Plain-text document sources
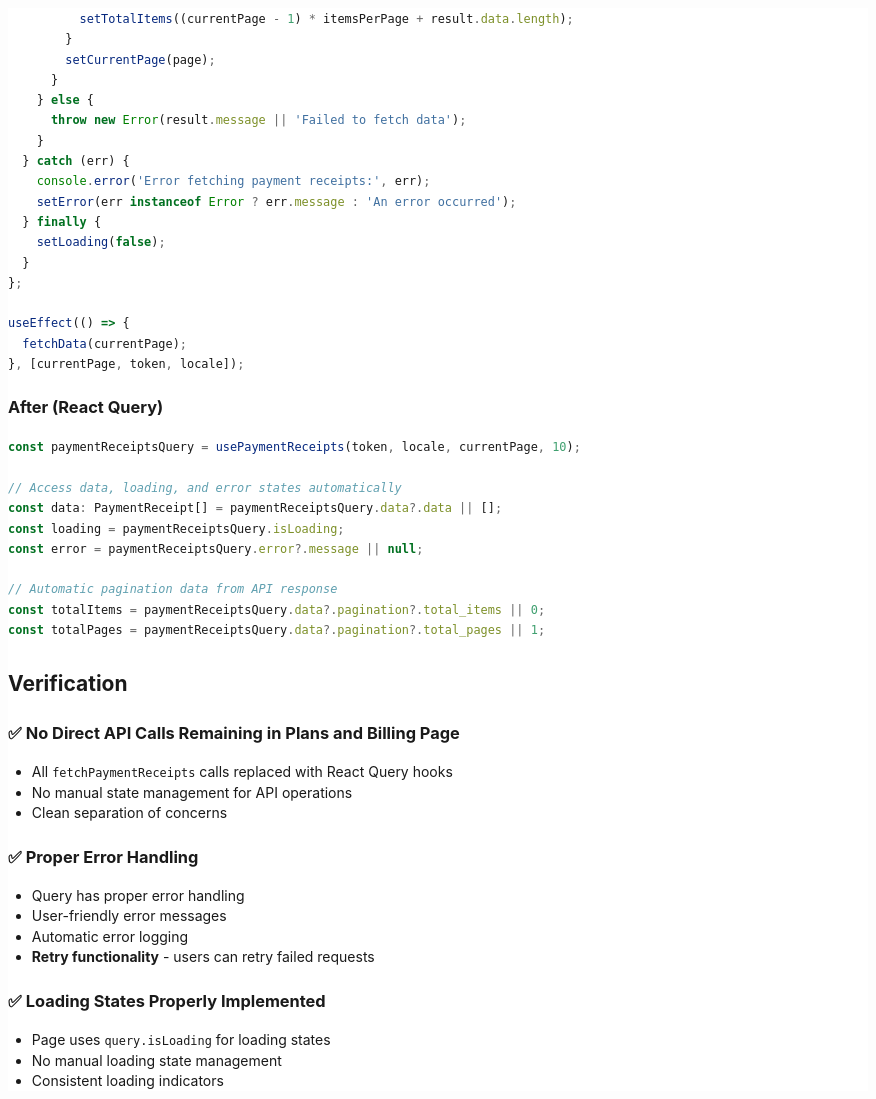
 ```typescript
          setTotalItems((currentPage - 1) * itemsPerPage + result.data.length);
        }
        setCurrentPage(page);
      }
    } else {
      throw new Error(result.message || 'Failed to fetch data');
    }
  } catch (err) {
    console.error('Error fetching payment receipts:', err);
    setError(err instanceof Error ? err.message : 'An error occurred');
  } finally {
    setLoading(false);
  }
};

useEffect(() => {
  fetchData(currentPage);
}, [currentPage, token, locale]);
```

### After (React Query)
```typescript
const paymentReceiptsQuery = usePaymentReceipts(token, locale, currentPage, 10);

// Access data, loading, and error states automatically
const data: PaymentReceipt[] = paymentReceiptsQuery.data?.data || [];
const loading = paymentReceiptsQuery.isLoading;
const error = paymentReceiptsQuery.error?.message || null;

// Automatic pagination data from API response
const totalItems = paymentReceiptsQuery.data?.pagination?.total_items || 0;
const totalPages = paymentReceiptsQuery.data?.pagination?.total_pages || 1;
```

## Verification

### ✅ **No Direct API Calls Remaining in Plans and Billing Page**
- All `fetchPaymentReceipts` calls replaced with React Query hooks
- No manual state management for API operations
- Clean separation of concerns

### ✅ **Proper Error Handling**
- Query has proper error handling
- User-friendly error messages
- Automatic error logging
- **Retry functionality** - users can retry failed requests

### ✅ **Loading States Properly Implemented**
- Page uses `query.isLoading` for loading states
- No manual loading state management
- Consistent loading indicators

(Exercise instructions): Transcribe each record above exactly, leaving every picture out of the copy.

(Solution):
 ```typescript
          setTotalItems((currentPage - 1) * itemsPerPage + result.data.length);
        }
        setCurrentPage(page);
      }
    } else {
      throw new Error(result.message || 'Failed to fetch data');
    }
  } catch (err) {
    console.error('Error fetching payment receipts:', err);
    setError(err instanceof Error ? err.message : 'An error occurred');
  } finally {
    setLoading(false);
  }
};

useEffect(() => {
  fetchData(currentPage);
}, [currentPage, token, locale]);
```

### After (React Query)
```typescript
const paymentReceiptsQuery = usePaymentReceipts(token, locale, currentPage, 10);

// Access data, loading, and error states automatically
const data: PaymentReceipt[] = paymentReceiptsQuery.data?.data || [];
const loading = paymentReceiptsQuery.isLoading;
const error = paymentReceiptsQuery.error?.message || null;

// Automatic pagination data from API response
const totalItems = paymentReceiptsQuery.data?.pagination?.total_items || 0;
const totalPages = paymentReceiptsQuery.data?.pagination?.total_pages || 1;
```

## Verification

### ✅ **No Direct API Calls Remaining in Plans and Billing Page**
- All `fetchPaymentReceipts` calls replaced with React Query hooks
- No manual state management for API operations
- Clean separation of concerns

### ✅ **Proper Error Handling**
- Query has proper error handling
- User-friendly error messages
- Automatic error logging
- **Retry functionality** - users can retry failed requests

### ✅ **Loading States Properly Implemented**
- Page uses `query.isLoading` for loading states
- No manual loading state management
- Consistent loading indicators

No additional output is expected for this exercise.